The state, our circles, are just serializable objects — nothing fancy, just pure data. And they need to be replaced by new updated clones at every step that should alter any state. If we store and use a reference to a state, it will be the state at the point in time when it was taken as a reference, that object will never change. This means that we have eliminated shared state mutation, which is a good thing. But what the heck is this kind of syntax: hit, c1, c2 = intersect(c1, c2);? — It is just destructuring again but for an array and into existing variables created with let. We are just matching the output of intersect and directly using it in assignments.
Functional Style Factory
I have been repeating in the previous patterns that functions and calculation should be extracted out into generic utilities, striving to make our code in general more reusable, DRY and testable. Well, now we come from the complete opposite direction and could instead easily wrap the keeping of a state together with the use of our pure functions from above, into a factory:
const makeCircle = (pos = [0, 0], r = 0) => {
let state = circle(pos, r);
return {
getState: () => state,
incHits: () => (state = incHits(state)),
setPos: pos => (state = setPos(state, pos)),
area: () => area(r),
intersect: c2 => {
let hit;
[hit, state] = intersect(state, c2.getState());
if (hit) c2.incHits();
return hit;
},
};
};
We have kind of gone full circle now, haven’t we? We have a factory which only job is to be stateful (keep a state over time), and otherwise “tunnel” calls to external utilities. Using this factory is almost exactly the same as with the previous factory pattern above, so I won’t repeat that code (the only difference is c1.getState().hits instead of c1.getHits() although we could of course make a getHits function in this factory as well). Regarding reuseability, extendability and testability — this factory has all the benefits of the previous factory example together with some of the benefits of the above functional style pattern. What can be noticed however is that we introduce some lines of logic due to the nature of intersect, namely that such operation might not be at the right level here — it needs to affect multiple circles. Could we find a more powerful way to handle state, as a collection? It’s common in JavaScript that mutations are avoided by convention, using certain patterns (like ES6 spread), or some of the very many libraries, where some interesting examples are: Redux XState Ramda Lodash/fp immutability-helper timm There are however ways to block mutation of state, where perhaps most notably Immer is a good example. A much simpler one is Icepick. It is still more common for immutability to be maintained by convention with structural patterns and with the help of linting (static code analysis). Since I don’t want to mix in and favor any library in this guide , I would instead like to show you that we can stay in native JavaScript and pretty easily build a tiny bit of code to get a Redux-like immutable state handler. This below state manager is however not a suggested piece of code to use in a project. You should evaluate some of the libraries above or any other state management package with an immutable style and use that. (My personal favourite is Ramda, in combination with Redux or XState for bigger applications.) With that said — let’s see how a small piece of native JavaScript can combine enforced immutability and a tiny Redux-like state handler. This will give us a store that updates by dispatching actions through a reducer.

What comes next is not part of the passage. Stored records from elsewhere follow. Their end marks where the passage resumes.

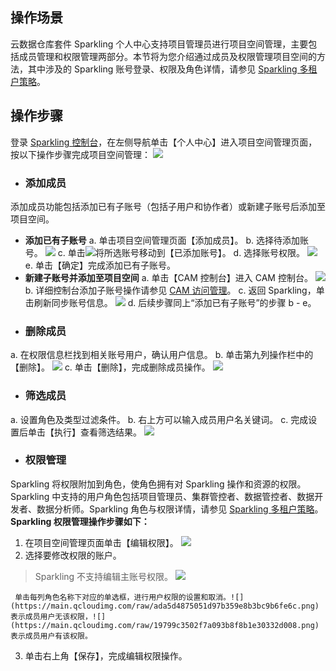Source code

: ## 操作场景

云数据仓库套件 Sparkling 个人中心支持项目管理员进行项目空间管理，主要包括成员管理和权限管理两部分。本节将为您介绍通过成员及权限管理项目空间的方法，其中涉及的 Sparkling 账号登录、权限及角色详情，请参见 [Sparkling 多租户策略](https://cloud.tencent.com/document/product/1002/37044)。


## 操作步骤

登录 [Sparkling 控制台](https://sparkling.cloud.tencent.com)，在左侧导航单击【个人中心】进入项目空间管理页面，按以下操作步骤完成项目空间管理：
![](https://main.qcloudimg.com/raw/21247352fd6bd69404e26a9624517de5.jpg)

* ### 添加成员
添加成员功能包括添加已有子账号（包括子用户和协作者）或新建子账号后添加至项目空间。
 - **添加已有子账号**
  a. 单击项目空间管理页面【添加成员】。
  b. 选择待添加账号。
	![](https://main.qcloudimg.com/raw/9e4e2bf37629be451354ff9a6118e9a7.jpg)
  c. 单击![](https://main.qcloudimg.com/raw/74353b1efb42eea4a397d035a0b0d12e.png)将所选账号移动到【已添加账号】。
  d. 选择账号权限。
	![](https://main.qcloudimg.com/raw/35a73ace3f407cf034c1e595367b901a.jpg)
  e. 单击【确定】完成添加已有子账号。
 - **新建子账号并添加至项目空间**
  a. 单击【CAM 控制台】进入 CAM 控制台。
  ![](https://main.qcloudimg.com/raw/76be966f02161746ebab12e14fc17d6c.png)
  b. 详细控制台添加子账号操作请参见 [CAM 访问管理](https://cloud.tencent.com/document/product/598/10594)。
  c. 返回 Sparkling，单击刷新同步账号信息。
  ![](https://main.qcloudimg.com/raw/b6e5609d5c2d43a402a52e5460ec2b5e.png)
  d. 后续步骤同上“添加已有子账号”的步骤 b - e。

* ### 删除成员
a. 在权限信息栏找到相关账号用户，确认用户信息。
b. 单击第九列操作栏中的【删除】。
![](https://main.qcloudimg.com/raw/06a7eb6ec44c8bd52361f99f2647e2c7.png)
c. 单击【删除】，完成删除成员操作。
![](https://main.qcloudimg.com/raw/b590e12cb2a78fe4bccb9784111f52a9.jpg)

* ### 筛选成员
a. 设置角色及类型过滤条件。
b. 右上方可以输入成员用户名关键词。
c. 完成设置后单击【执行】查看筛选结果。
![](https://main.qcloudimg.com/raw/003240874a2ca813fe2448f197f86f56.png)

* ### 权限管理
Sparkling 将权限附加到角色，使角色拥有对 Sparkling 操作和资源的权限。Sparkling 中支持的用户角色包括项目管理员、集群管控者、数据管控者、数据开发者、数据分析师。Sparkling 角色与权限详情，请参见 [Sparkling 多租户策略](https://cloud.tencent.com/document/product/1002/37044)。
**Sparkling 权限管理操作步骤如下：**
 1. 在项目空间管理页面单击【编辑权限】。
![](https://main.qcloudimg.com/raw/ed3316a97eeadd2d93be382d179dc5d9.jpg)
 2. 选择要修改权限的账户。
> Sparkling 不支持编辑主账号权限。
> ![](https://main.qcloudimg.com/raw/ddb49de5235c6a168f9b5d22d221afdb.jpg)
   
	 单击每列角色名称下对应的单选框，进行用户权限的设置和取消。![](https://main.qcloudimg.com/raw/ada5d4875051d97b359e8b3bc9b6fe6c.png)表示成员用户无该权限，![](https://main.qcloudimg.com/raw/19799c3502f7a093b8f8b1e30332d008.png)表示成员用户有该权限。

 3. 单击右上角【保存】，完成编辑权限操作。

Functional Style with Immutable Store
First we make use of the Object.freeze method and write a helper for freezing (making immutable) complex data structures, deepFreeze. Then we also define a super-simple Redux-like store creator, createStore:
const deepFreeze = item => {
const complex = Object(item) === item;
if (Object.isFrozen(item) || !complex) return item;
Object.values(item).forEach(deepFreeze);
return Object.freeze(item);
};
const createStore = (initState = {}, reducer) => {
let state = deepFreeze(initState);
return {
getState: key => (key ? state[key] : state),
dispatch: action => (state = deepFreeze(reducer(state, action))),
};
};
deepFreeze is a recursive function where if the incoming data is a non-primitive that is not already frozen, we deepFreeze it. Our createStore function takes an initialState and a so called reducer that can, given a state, return a new altered state according to “actions”. createStore then returns a way to dispatch actions (send action objects to our reducer) and a getState to, at any point in time, get hold of our current state (which can not be mutated due to it being frozen). An interesting reflection on createStore is that it is actually very similar to our “Functional Style Factory” wrapper function above, but you could call this one a generalized factory wrapper. They both keep a state locally and privately, and they both return an object with methods both for retrieving state and for making state updates. Even without deepFreeze — using only dispatch to alter state ensures immutability. The reducer we need for our circles is something like this (using again our previous update helpers setPos and incHits):
const reducer = (state, action) => {
const actions = {
move: ({ id, payload }) => ({ ...state, [id]: setPos(state[id], payload) }),
hit: ({ id1, id2 }) => ({
...state,
[id1]: incHits(state[id1]),
[id2]: incHits(state[id2]),
}),
};
return actions[action.type](action);
};
An action is an object with a type that matches a defined one, and arguments in some way that fits each action (a common convention is to always use payload, but I’m free-styling a bit above). Yes, I know, usually switch statements are used in reducers, but I have a stupid personal dislike to them and often prefer alternative patterns, for example the strategy pattern. Now we can use the above 3 new functions in combination, in order to get our immutable circles example:
const initialState = {
1: circle([2.5, 0], 1.5),
2: circle([-2, 0], 2),
};
const { getState, dispatch } = createStore(initialState, reducer);
area(getState(1).r); // -> 7.0685834705770345;
area(getState(2).r); // -> 12.566370614359172;
const [hit] = intersect(getState(1), getState(2));
hit; // -> false
if (hit) dispatch({ type: 'hit', id1: 1, id2: 2 });
getState(1).hits; // -> 0
dispatch({ type: 'move', payload: [1, 0], id: 1 });
const [hit2] = intersect(getState(1), getState(2));
hit2; // -> true
if (hit2) dispatch({ type: 'hit', id1: 1, id2: 2 });
getState(1).hits; // -> 1
getState(2).hits; // -> 1
initialState[1].hits = 4; // -> THROWS!
getState(1).hits = 4; // -> THROWS!
getState(1).hits; // -> 1
With our reducer and an initialState, createStore gives us getState that we call whenever we want to use parts of our state, and dispatch that we call whenever we want to change our state. With our built in deepFreeze we block any direct attempt to mutate our state. On the usage side of a pattern like this we haven’t reduced the lines of code, rather the opposite. But this kind of pattern is meant instead to keep things streamlined and less error prone as projects grow.